Facebook said today it has developed a new computing system aimed at artificial intelligence research that is twice as fast and twice as efficient as anything available before.
These days, machine learning and artificial intelligence are, hand in hand, becoming the lifeblood of broad new applications throughout the business and research communities. But even as that dynamic has been significantly driven by computers that are more powerful and more efficient, industry is reaching the limits of what those computers can do.
Increasingly, Facebook is developing elements of its business centered on artificial intelligence, and the social networking giant’s ability to build and train advanced AI models has been tied to the power of the hardware it uses.
Until now, the company has been relying on off-the-shelf computers, but as its AI and machine-learning needs have progressed, it has determined that it can no longer depend on others’ hardware. That’s why Facebook designed the “next-generation” computing hardware it has code-named “Big Sur.”

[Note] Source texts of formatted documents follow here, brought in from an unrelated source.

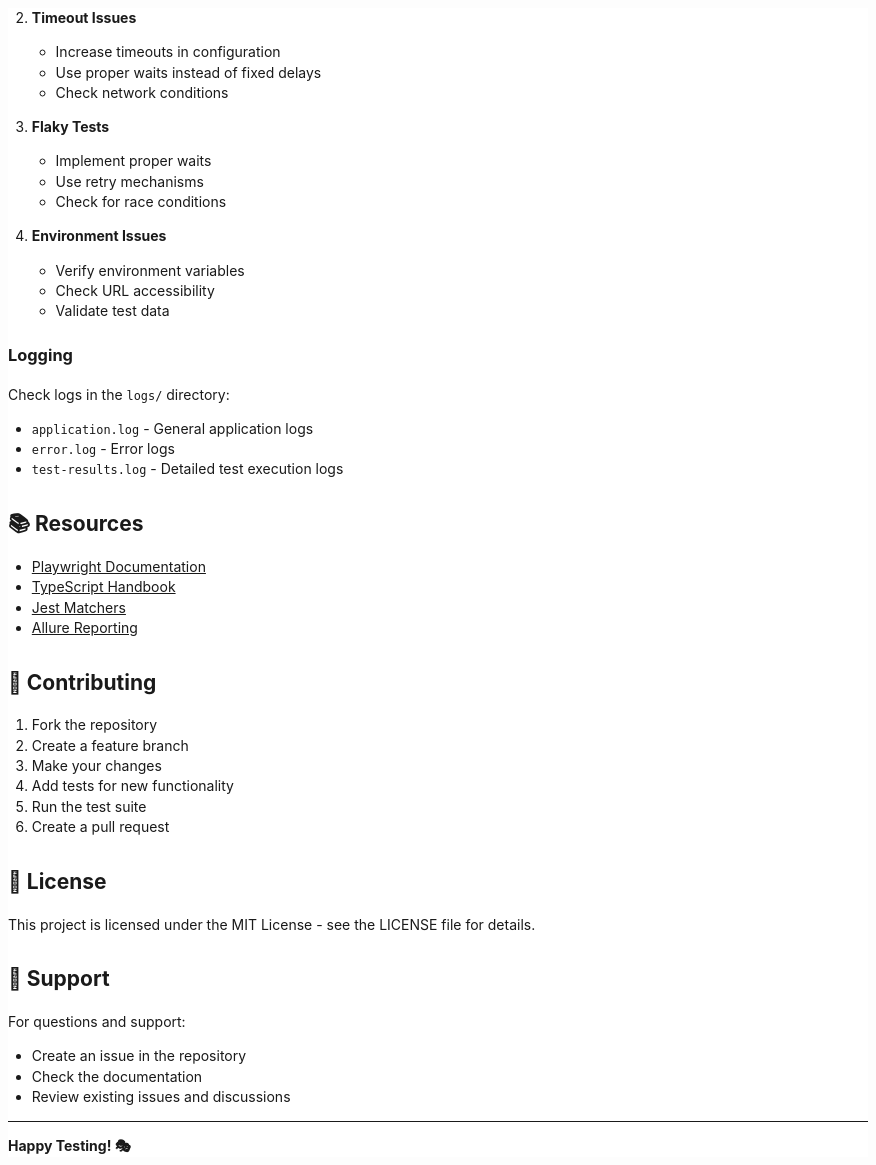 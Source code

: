 2. **Timeout Issues**
   - Increase timeouts in configuration
   - Use proper waits instead of fixed delays
   - Check network conditions

3. **Flaky Tests**
   - Implement proper waits
   - Use retry mechanisms
   - Check for race conditions

4. **Environment Issues**
   - Verify environment variables
   - Check URL accessibility
   - Validate test data

### Logging

Check logs in the `logs/` directory:
- `application.log` - General application logs
- `error.log` - Error logs
- `test-results.log` - Detailed test execution logs

## 📚 Resources

- [Playwright Documentation](https://playwright.dev/)
- [TypeScript Handbook](https://www.typescriptlang.org/docs/)
- [Jest Matchers](https://jestjs.io/docs/expect)
- [Allure Reporting](https://docs.qameta.io/allure/)

## 🤝 Contributing

1. Fork the repository
2. Create a feature branch
3. Make your changes
4. Add tests for new functionality
5. Run the test suite
6. Create a pull request

## 📄 License

This project is licensed under the MIT License - see the LICENSE file for details.

## 👥 Support

For questions and support:
- Create an issue in the repository
- Check the documentation
- Review existing issues and discussions

---

**Happy Testing! 🎭**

The new Open-Rack-compatible system, designed over 18 months in conjunction with partners like Quanta and processing manufacturers like Nvidia, features eight graphics processing units (GPUs) of up to 300 watts apiece. Facebook says that the new system is twice as fast as its previous hardware, giving it a 100% boost in the efficiency of neural networks training, and the ability to explore neural networks that are two times as large as before.
“Distributing training across eight GPUs,” Facebook AI Research (FAIR) engineering director Serkan Piantino wrote in a blog post, “allows us to scale the size and speed of our networks by another factor of two.”
Piantino added in the post that Facebook plans on open-sourcing the Big Sur hardware and will submit the design materials to the Open Compute Project (OCP) in a bid to “make it a lot easier for AI researchers to share techniques and technologies” and for others to help improve the OCP.
“The bigger you make those neural networks, the better they work, and the better you train them,” said Yann LeCun, the director of FAIR, during a press conference call earlier this month. “Very quickly, we hit the limits of limited memory.”
On the call, Piantino said that one of the major design specifications for Big Sur machines was that they be “power efficient, both in terms of the power they use, and the power needed to cool them in our data centers.”
For Facebook, it is crucial to have these better, more powerful, and efficient computers. That’s because Piantino told reporters, “our capabilities keep growing, and with each new capability, whether it’s computer vision, or speech, our models get more expensive to run, incrementally, each time.”
Also, he said, as the FAIR group has moved from research to capability, it has seen product groups from across Facebook reach out about collaborations.
As LeCun put it, “Part of our job at [FAIR] is to put ourselves out of a job.”